Find every line in the records below that contains "node", and copy it.

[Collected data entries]
╭──
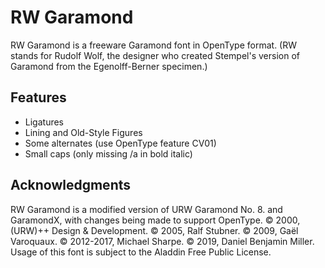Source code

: RW Garamond
======================

RW Garamond is a freeware Garamond font in OpenType format. (RW stands for Rudolf Wolf, the designer who created Stempel's version of Garamond from the Egenolff-Berner specimen.)

Features
------------
* Ligatures
* Lining and Old-Style Figures
* Some alternates (use OpenType feature CV01)
* Small caps (only missing /a in bold italic)

Acknowledgments
------------
RW Garamond is a modified version of URW Garamond No. 8. and GaramondX, with changes being made to support OpenType.
© 2000, (URW)++ Design & Development.
© 2005, Ralf Stubner. 
© 2009, Gaël Varoquaux.
© 2012-2017, Michael Sharpe.
© 2019, Daniel Benjamin Miller.
Usage of this font is subject to the Aladdin Free Public License.
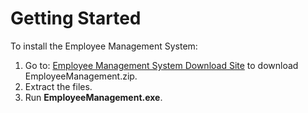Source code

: # Getting Started

To install the Employee Management System: 

1. Go to: [Employee Management System Download Site](https://github.com/kalarp/employee-management-system/raw/refs/heads/master/docs/ZIP/EmployeeManagement_v1.0.0.zip) to download EmployeeManagement.zip.
2. Extract the files.
3. Run **EmployeeManagement.exe**.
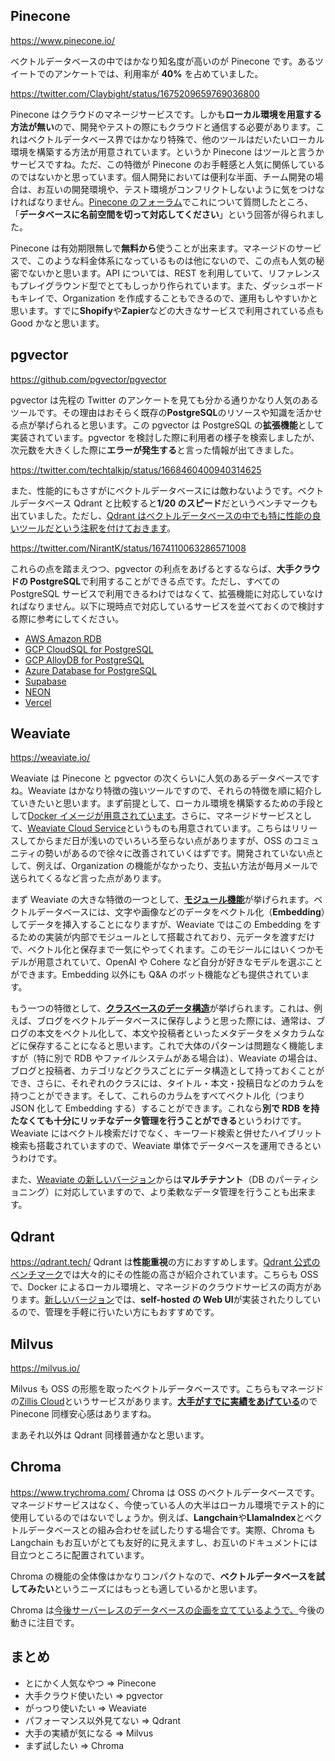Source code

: ## Pinecone

https://www.pinecone.io/

ベクトルデータベースの中ではかなり知名度が高いのが Pinecone です。あるツイートでのアンケートでは、利用率が **40%** を占めていました。

https://twitter.com/Claybight/status/1675209659769036800

Pinecone はクラウドのマネージサービスです。しかも**ローカル環境を用意する方法が無い**ので、開発やテストの際にもクラウドと通信する必要があります。これはベクトルデータベース界ではかなり特殊で、他のツールはだいたいローカル環境を構築する方法が用意されています。というか Pinecone はツールと言うかサービスですね。ただ、この特徴が Pinecone のお手軽感と人気に関係しているのではないかと思っています。個人開発においては便利な半面、チーム開発の場合は、お互いの開発環境や、テスト環境がコンフリクトしないように気をつけなければなりません。[Pinecone のフォーラム](https://community.pinecone.io/t/how-**should**-we-prepare-pinecone-environments-for-multiple-developers/2298/2)でこれについて質問したところ、「**データベースに名前空間を切って対応してください**」という回答が得られました。

Pinecone は有効期限無しで**無料から**使うことが出来ます。マネージドのサービスで、このような料金体系になっているものは他にないので、この点も人気の秘密でないかと思います。API については、REST を利用していて、リファレンスもプレイグラウンド型でとてもしっかり作られています。また、ダッシュボードもキレイで、Organization を作成することもできるので、運用もしやすいかと思います。すでに**Shopify**や**Zapier**などの大きなサービスで利用されている点も Good かなと思います。

## pgvector

https://github.com/pgvector/pgvector

pgvector は先程の Twitter のアンケートを見ても分かる通りかなり人気のあるツールです。その理由はおそらく既存の**PostgreSQL**のリソースや知識を活かせる点が挙げられると思います。この pgvector は PostgreSQL の**拡張機能**として実装されています。pgvector を検討した際に利用者の様子を検索しましたが、次元数を大きくした際に**エラーが発生する**と言った情報が出てきました。

https://twitter.com/techtalkjp/status/1668460400940314625

また、性能的にもさすがにベクトルデータベースには敵わないようです。ベクトルデータベース Qdrant と比較すると**1/20 のスピード**だというベンチマークも出ていました。ただし、[Qdrant はベクトルデータベースの中でも特に性能の良いツールだという注釈を付けておきます](https://qdrant.tech/benchmarks/single-node-speed-benchmark/)。

https://twitter.com/NirantK/status/1674110063286571008

これらの点を踏まえつつ、pgvector の利点をあげるとするならば、**大手クラウドの PostgreSQL**で利用することができる点です。ただし、すべての PostgreSQL サービスで利用できるわけではなくて、拡張機能に対応していなければなりません。以下に現時点で対応しているサービスを並べておくので検討する際に参考にしてください。

- [AWS Amazon RDB](https://aws.amazon.com/jp/about-aws/whats-new/2023/05/amazon-rds-postgresql-pgvector-ml-model-integration/)
- [GCP CloudSQL for PostgreSQL](https://cloud.google.com/blog/products/databases/announcing-vector-support-in-postgresql-services-to-power-ai-enabled-applications?hl=en)
- [GCP AlloyDB for PostgreSQL](https://cloud.google.com/blog/products/databases/announcing-vector-support-in-postgresql-services-to-power-ai-enabled-applications?hl=en)
- [Azure Database for PostgreSQL](https://learn.microsoft.com/ja-jp/azure/postgresql/flexible-server/howto-optimize-performance-pgvector)
- [Supabase](https://supabase.com/docs/guides/database/extensions/pgvector)
- [NEON](https://neon.tech/docs/extensions/pgvector)
- [Vercel](https://vercel.com/templates/next.js/postgres-pgvector)

## Weaviate

https://weaviate.io/

Weaviate は Pinecone と pgvector の次くらいに人気のあるデータベースですね。Weaviate はかなり特徴の強いツールですので、それらの特徴を順に紹介していきたいと思います。まず前提として、ローカル環境を構築するための手段として[Docker イメージが用意されています](https://weaviate.io/developers/weaviate/installation/docker-compose)。さらに、マネージドサービスとして、[Weaviate Cloud Service](https://weaviate.io/developers/wcs)というものも用意されています。こちらはリリースしてからまだ日が浅いのでいろいろ至らない点がありますが、OSS のコミュニティの勢いがあるので徐々に改善されていくはずです。開発されていない点として、例えば、Organization の機能がなかったり、支払い方法が毎月メールで送られてくるなど言った点があります。

まず Weaviate の大きな特徴の一つとして、[**モジュール機能**](https://weaviate.io/developers/weaviate/modules)が挙げられます。ベクトルデータベースには、文字や画像などのデータをベクトル化（**Embedding**）してデータを挿入することになりますが、Weaviate ではこの Embedding をするための実装が内部でモジュールとして搭載されており、元データを渡すだけで、ベクトル化と保存まで一気にやってくれます。このモジールにはいくつかモデルが用意されていて、OpenAI や Cohere など自分が好きなモデルを選ぶことができます。Embedding 以外にも Q&A のボット機能なども提供されています。

もう一つの特徴として、[**クラスベースのデータ構造**](https://weaviate.io/developers/weaviate/concepts/data)が挙げられます。これは、例えば、ブログをベクトルデータベースに保存しようと思った際には、通常は、ブログの本文をベクトル化して、本文や投稿者といったメタデータをメタカラムなどに保存することになると思います。これで大体のパターンは問題なく機能しますが（特に別で RDB やファイルシステムがある場合は）、Weaviate の場合は、ブログと投稿者、カテゴリなどクラスごとにデータ構造として持っておくことができ、さらに、それぞれのクラスには、タイトル・本文・投稿日などのカラムを持つことができます。そして、これらのカラムをすべてベクトル化（つまり JSON 化して Embedding する）することができます。これなら**別で RDB を持たなくても十分にリッチなデータ管理を行うことができる**というわけです。Weaviate にはベクトル検索だけでなく、キーワード検索と併せたハイブリット検索も搭載されていますので、Weaviate 単体でデータベースを運用できるというわけです。

また、[Weaviate の新しいバージョン](https://github.com/weaviate/weaviate/releases/tag/v1.20.0)からは**マルチテナント**（DB のパーティショニング）に対応していますので、より柔軟なデータ管理を行うことも出来ます。

## Qdrant

https://qdrant.tech/
Qdrant は**性能重視**の方におすすめします。[Qdrant 公式のベンチマーク](https://qdrant.tech/benchmarks/single-node-speed-benchmark/)では大々的にその性能の高さが紹介されています。こちらも OSS で、Docker によるローカル環境と、マネージドのクラウドサービスの両方があります。[新しいバージョン](https://github.com/qdrant/qdrant/releases/tag/v1.3.0)では、**self-hosted の Web UI**が実装されたりしているので、管理を手軽に行いたい方にもおすすめです。

## Milvus

https://milvus.io/

Milvus も OSS の形態を取ったベクトルデータベースです。こちらもマネージドの[Zillis Cloud](https://cloud.zilliz.com/login)というサービスがあります。[**大手がすでに実績をあげている**](https://milvus.io/docs/milvus_adopters.md)ので Pinecone 同様安心感はありますね。

まあそれ以外は Qdrant 同様普通かなと思います。

## Chroma

https://www.trychroma.com/
Chroma は OSS のベクトルデータベースです。マネージドサービスはなく、今使っている人の大半はローカル環境でテスト的に使用しているのではないでしょうか。例えば、**Langchain**や**LlamaIndex**とベクトルデータベースとの組み合わせを試したりする場合です。実際、Chroma も Langchain もお互いがとても友好的に見えますし、お互いのドキュメントには目立つところに配置されています。

Chroma の機能の全体像はかなりコンパクトなので、**ベクトルデータベースを試してみたい**というニーズにはもっとも適しているかと思います。

Chroma は[今後サーバーレスのデータベースの企画を立てているようで、](https://www.trychroma.com/blog/seed)今後の動きに注目です。

## まとめ

- とにかく人気なやつ => Pinecone
- 大手クラウド使いたい => pgvector
- がっつり使いたい => Weaviate
- パフォーマンス以外見てない => Qdrant
- 大手の実績が気になる => Milvus
- まず試したい => Chroma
╰──
TASK ANSWER:
また、性能的にもさすがにベクトルデータベースには敵わないようです。ベクトルデータベース Qdrant と比較すると**1/20 のスピード**だというベンチマークも出ていました。ただし、[Qdrant はベクトルデータベースの中でも特に性能の良いツールだという注釈を付けておきます](https://qdrant.tech/benchmarks/single-node-speed-benchmark/)。
Qdrant は**性能重視**の方におすすめします。[Qdrant 公式のベンチマーク](https://qdrant.tech/benchmarks/single-node-speed-benchmark/)では大々的にその性能の高さが紹介されています。こちらも OSS で、Docker によるローカル環境と、マネージドのクラウドサービスの両方があります。[新しいバージョン](https://github.com/qdrant/qdrant/releases/tag/v1.3.0)では、**self-hosted の Web UI**が実装されたりしているので、管理を手軽に行いたい方にもおすすめです。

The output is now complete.